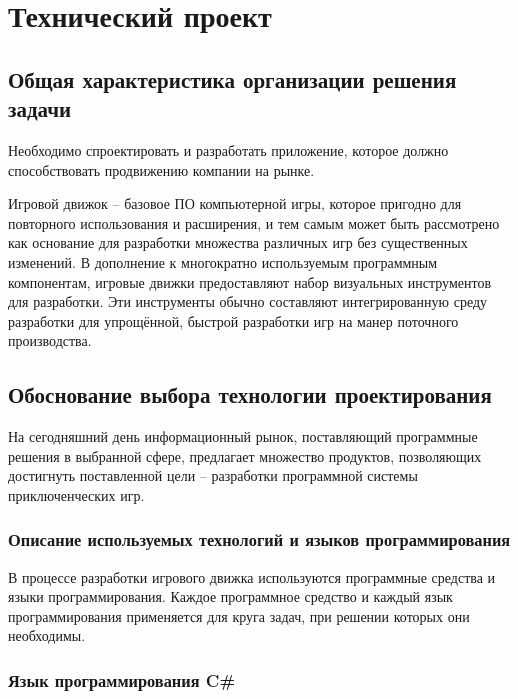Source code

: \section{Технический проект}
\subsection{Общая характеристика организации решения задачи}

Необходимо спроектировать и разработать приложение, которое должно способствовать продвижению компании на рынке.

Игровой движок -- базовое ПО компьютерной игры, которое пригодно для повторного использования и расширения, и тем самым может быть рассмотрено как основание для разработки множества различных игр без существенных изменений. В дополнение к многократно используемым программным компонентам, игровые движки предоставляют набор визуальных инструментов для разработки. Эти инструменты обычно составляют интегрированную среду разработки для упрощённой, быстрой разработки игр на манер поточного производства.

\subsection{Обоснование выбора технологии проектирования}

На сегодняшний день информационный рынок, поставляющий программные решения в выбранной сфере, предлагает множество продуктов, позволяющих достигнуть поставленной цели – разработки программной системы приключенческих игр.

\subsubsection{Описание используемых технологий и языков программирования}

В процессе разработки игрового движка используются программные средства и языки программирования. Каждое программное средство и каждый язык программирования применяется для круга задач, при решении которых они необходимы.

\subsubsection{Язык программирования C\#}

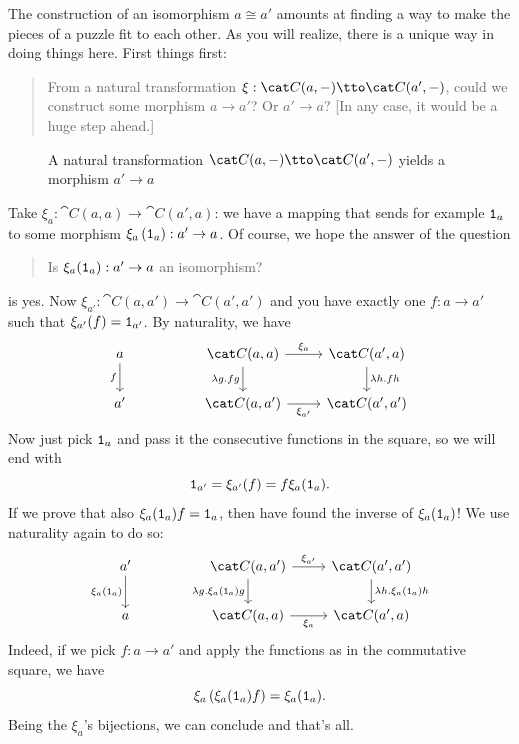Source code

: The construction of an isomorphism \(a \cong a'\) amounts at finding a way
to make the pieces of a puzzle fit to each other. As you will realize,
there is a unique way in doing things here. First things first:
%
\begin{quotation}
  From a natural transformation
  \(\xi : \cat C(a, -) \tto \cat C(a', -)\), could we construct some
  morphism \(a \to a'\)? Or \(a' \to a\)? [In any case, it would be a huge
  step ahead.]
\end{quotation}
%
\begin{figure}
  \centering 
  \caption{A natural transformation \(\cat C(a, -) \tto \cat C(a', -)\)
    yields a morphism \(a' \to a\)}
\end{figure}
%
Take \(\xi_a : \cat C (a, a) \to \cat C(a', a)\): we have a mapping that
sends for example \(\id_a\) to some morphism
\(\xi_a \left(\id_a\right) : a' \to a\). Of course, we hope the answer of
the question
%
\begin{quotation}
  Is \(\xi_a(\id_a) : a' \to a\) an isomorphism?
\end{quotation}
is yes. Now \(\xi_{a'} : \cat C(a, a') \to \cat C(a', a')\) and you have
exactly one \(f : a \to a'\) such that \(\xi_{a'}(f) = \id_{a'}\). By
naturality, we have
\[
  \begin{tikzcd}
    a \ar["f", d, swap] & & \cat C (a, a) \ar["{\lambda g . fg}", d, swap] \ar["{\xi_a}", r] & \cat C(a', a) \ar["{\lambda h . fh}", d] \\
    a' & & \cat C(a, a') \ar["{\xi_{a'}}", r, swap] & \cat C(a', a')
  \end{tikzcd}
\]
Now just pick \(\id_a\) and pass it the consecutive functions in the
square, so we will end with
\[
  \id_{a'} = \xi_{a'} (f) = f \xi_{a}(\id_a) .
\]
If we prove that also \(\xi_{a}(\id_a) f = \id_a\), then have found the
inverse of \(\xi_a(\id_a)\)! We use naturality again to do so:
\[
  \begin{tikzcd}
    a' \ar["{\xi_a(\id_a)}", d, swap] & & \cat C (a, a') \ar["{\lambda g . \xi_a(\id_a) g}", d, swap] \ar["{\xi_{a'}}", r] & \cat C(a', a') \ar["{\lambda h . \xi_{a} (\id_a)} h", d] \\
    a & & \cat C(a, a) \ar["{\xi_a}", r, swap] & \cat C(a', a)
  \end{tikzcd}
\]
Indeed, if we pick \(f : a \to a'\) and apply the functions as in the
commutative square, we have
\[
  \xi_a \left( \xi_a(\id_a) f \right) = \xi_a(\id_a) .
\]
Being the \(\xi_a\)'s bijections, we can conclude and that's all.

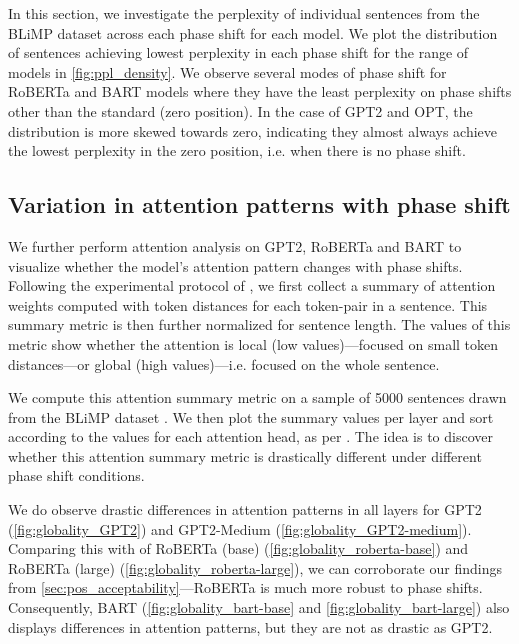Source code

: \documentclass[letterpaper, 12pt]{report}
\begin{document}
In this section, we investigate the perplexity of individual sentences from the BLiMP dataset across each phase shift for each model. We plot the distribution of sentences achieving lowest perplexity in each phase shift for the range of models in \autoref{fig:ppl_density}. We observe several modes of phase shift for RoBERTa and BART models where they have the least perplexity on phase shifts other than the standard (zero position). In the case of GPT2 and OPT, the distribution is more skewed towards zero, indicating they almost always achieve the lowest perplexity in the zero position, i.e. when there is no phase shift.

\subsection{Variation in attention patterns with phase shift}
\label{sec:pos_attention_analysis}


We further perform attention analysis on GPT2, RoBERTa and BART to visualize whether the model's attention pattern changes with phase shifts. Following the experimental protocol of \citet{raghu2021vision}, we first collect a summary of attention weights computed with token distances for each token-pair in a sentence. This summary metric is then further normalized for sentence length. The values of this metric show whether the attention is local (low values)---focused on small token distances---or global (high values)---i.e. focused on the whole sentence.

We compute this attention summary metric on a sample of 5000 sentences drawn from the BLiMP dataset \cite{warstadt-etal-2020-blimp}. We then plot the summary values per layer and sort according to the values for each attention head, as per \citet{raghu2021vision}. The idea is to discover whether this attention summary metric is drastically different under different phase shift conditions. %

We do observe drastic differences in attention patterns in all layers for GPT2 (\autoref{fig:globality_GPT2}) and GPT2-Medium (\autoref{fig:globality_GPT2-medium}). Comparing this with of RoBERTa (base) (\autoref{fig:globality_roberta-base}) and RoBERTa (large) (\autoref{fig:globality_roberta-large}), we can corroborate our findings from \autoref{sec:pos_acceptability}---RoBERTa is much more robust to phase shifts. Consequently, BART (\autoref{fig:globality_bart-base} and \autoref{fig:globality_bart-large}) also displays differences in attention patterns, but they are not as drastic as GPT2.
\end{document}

#### Work instructions
All lines above between those holding "На сегодняшний день" and "используемых технологий и", inclusive, must be set down unchanged, and no other line may be included.

#### Result of the task
На сегодняшний день информационный рынок, поставляющий программные решения в выбранной сфере, предлагает множество продуктов, позволяющих достигнуть поставленной цели – разработки программной системы приключенческих игр.

\subsubsection{Описание используемых технологий и языков программирования}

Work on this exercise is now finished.